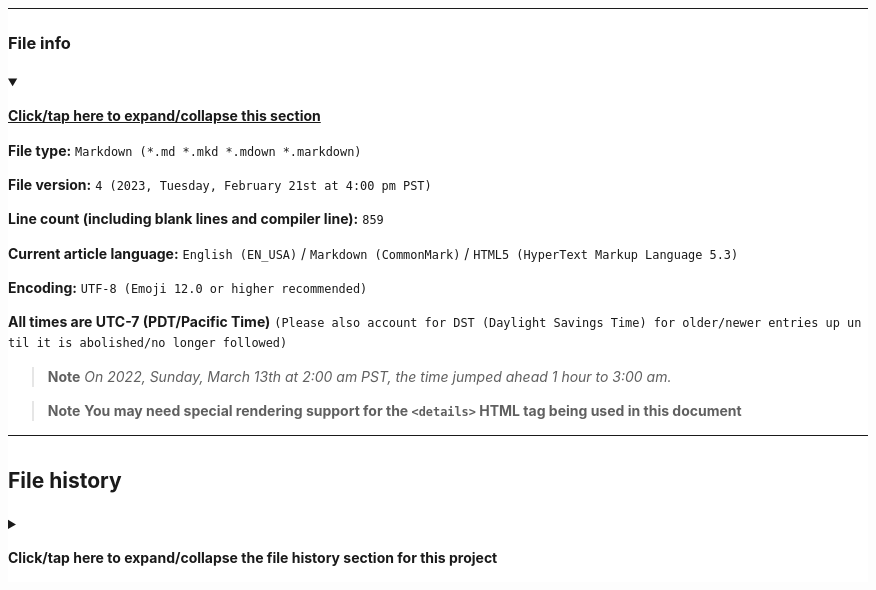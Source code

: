 ***

### File info

<details open><summary><p lang="en"><b><u>Click/tap here to expand/collapse this section</u></b></p></summary>

**File type:** `Markdown (*.md *.mkd *.mdown *.markdown)`

**File version:** `4 (2023, Tuesday, February 21st at 4:00 pm PST)`

**Line count (including blank lines and compiler line):** `859`

**Current article language:** `English (EN_USA)` / `Markdown (CommonMark)` / `HTML5 (HyperText Markup Language 5.3)`

**Encoding:** `UTF-8 (Emoji 12.0 or higher recommended)`

**All times are UTC-7 (PDT/Pacific Time)** `(Please also account for DST (Daylight Savings Time) for older/newer entries up until it is abolished/no longer followed)`

> **Note** _On 2022, Sunday, March 13th at 2:00 am PST, the time jumped ahead 1 hour to 3:00 am._

> **Note** **You may need special rendering support for the `<details>` HTML tag being used in this document**

</details>

***

## File history

<details><summary><p lang="en"><b>Click/tap here to expand/collapse the file history section for this project</b></p></summary>

<details><summary><p lang="en"><b>Version 1 (2023, Monday, January 2nd at 6:30 pm PST)</b></p></summary>

**This version was made by:** [`@seanpm2001`](https://github.com/seanpm2001/)

> Changes:

- [x] Started the file
- [x] Added the title section
- [x] Added tags to the top of the page
- [x] Added the `This page is under development` section
- [x] Added the `Known issues` section
- [x] Added the `For uBlock origin users` section
- [x] Added the `Legend` section
- [x] Added the `Table` section
- - [x] Filled in several entries in rows A, B, and C
- [x] Added the `Product listing` section
- - [x] Added the `A` subsection
- - [x] Added the `B` subsection
- - [x] Added the `C` subsection
- - [x] Added the `D` subsection
- - [x] Added the `E` subsection
- - [x] Added the `F` subsection
- - [x] Added the `G` subsection
- - [x] Added the `H` subsection
- - [x] Added the `I` subsection
- - [x] Added the `J` subsection
- - [x] Added the `K` subsection
- - [x] Added the `L` subsection
- - [x] Added the `M` subsection
- - [x] Added the `N` subsection
- - [x] Added the `O` subsection
- - [x] Added the `P` subsection
- - [x] Added the `Q` subsection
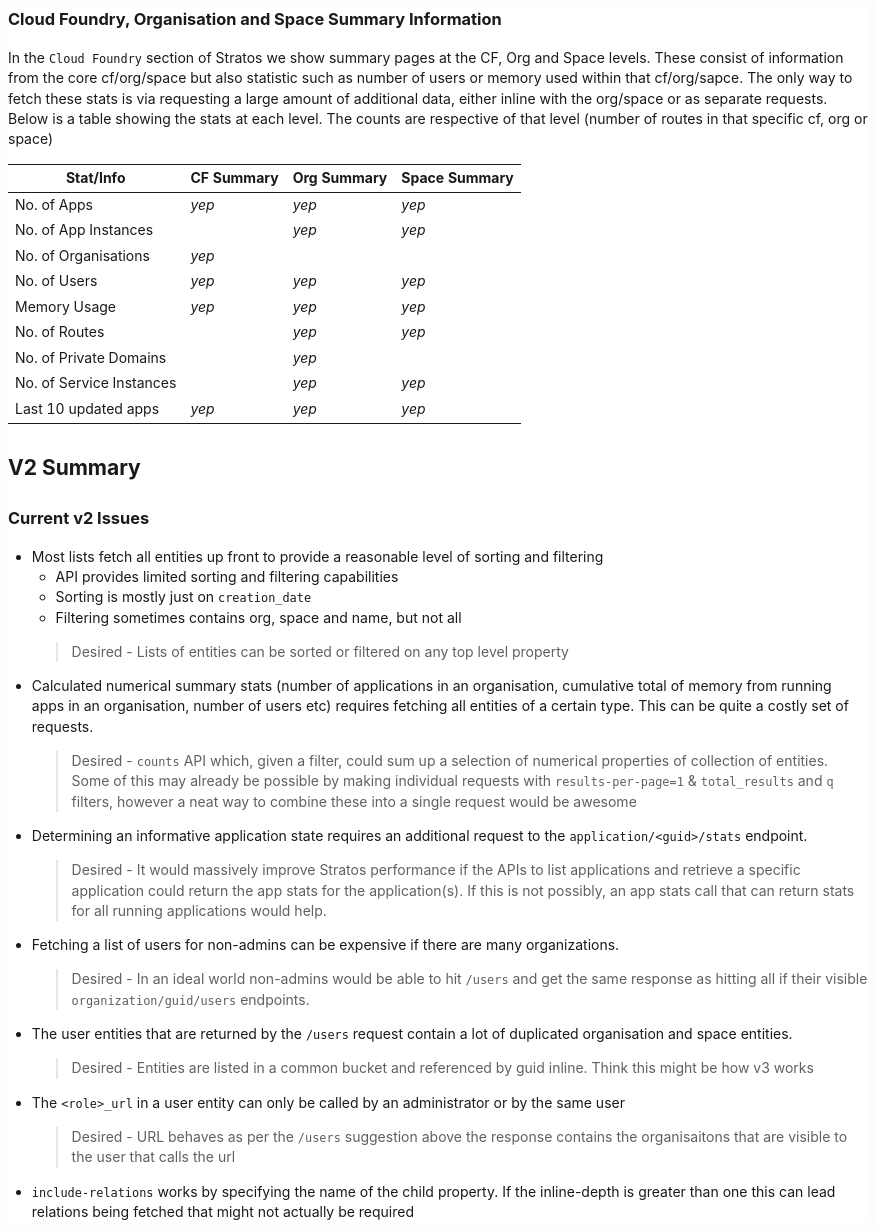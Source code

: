 ### Cloud Foundry, Organisation and Space Summary Information
In the `Cloud Foundry` section of Stratos we show summary pages at the CF, Org and Space levels. These consist of information from the core
cf/org/space but also statistic such as number of users or memory used within that cf/org/sapce. The only way to fetch these stats is via
requesting a large amount of additional data, either inline with the org/space or as separate requests.
Below is a table showing the stats at each level. The counts are respective of that level (number of routes in that specific cf, org or space)

Stat/Info | CF Summary | Org Summary | Space Summary
--- | --- | --- | ---
No. of Apps | *yep* | *yep* | *yep*
No. of App Instances | | *yep* | *yep*
No. of Organisations | *yep*
No. of Users | *yep* | *yep* | *yep*
Memory Usage | *yep* | *yep* | *yep*
No. of Routes | | *yep*| *yep*
No. of Private Domains | |*yep*
No. of Service Instances | | *yep*| *yep*
Last 10 updated apps | *yep* | *yep* | *yep*

## V2 Summary

### Current v2 Issues

- Most lists fetch all entities up front to provide a reasonable level of sorting and filtering
  - API provides limited sorting and filtering capabilities
  - Sorting is mostly just on `creation_date`
  - Filtering sometimes contains org, space and name, but not all
  > Desired - Lists of entities can be sorted or filtered on any top level property
- Calculated numerical summary stats (number of applications in an organisation, cumulative total of memory from running apps in an
  organisation, number of users etc) requires fetching all entities of a certain type. This can be quite a costly set of requests.
  > Desired - `counts` API which, given a filter, could sum up a selection of numerical properties of collection of entities. Some of this
    may already be possible by making individual requests with `results-per-page=1` & `total_results` and `q` filters, however a neat way to
    combine these into a single request would be awesome
- Determining an informative application state requires an additional request to the `application/<guid>/stats` endpoint.
  > Desired - It would massively improve Stratos performance if the APIs to list applications and retrieve a specific application could
    return the app stats for the application(s). If this is not possibly, an app stats call that can return stats for all running
    applications would help.
- Fetching a list of users for non-admins can be expensive if there are many organizations.
  > Desired - In an ideal world non-admins would be able to hit `/users` and get the same response as hitting all if their visible
    `organization/guid/users` endpoints.
- The user entities that are returned by the `/users` request contain a lot of duplicated organisation and space entities.
  > Desired - Entities are listed in a common bucket and referenced by guid inline. Think this might be how v3 works
- The `<role>_url` in a user entity can only be called by an administrator or by the same user
  > Desired - URL behaves as per the `/users` suggestion above the response contains the organisaitons that are visible to the user that
    calls the url
- `include-relations` works by specifying the name of the child property. If the inline-depth is greater than one this can lead relations being fetched that might not actually be required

########################################

§ **Required work**: Respond with the number of lines in the entries that include the string "collapse", and nothing besides.

§ **Expected answer**: 2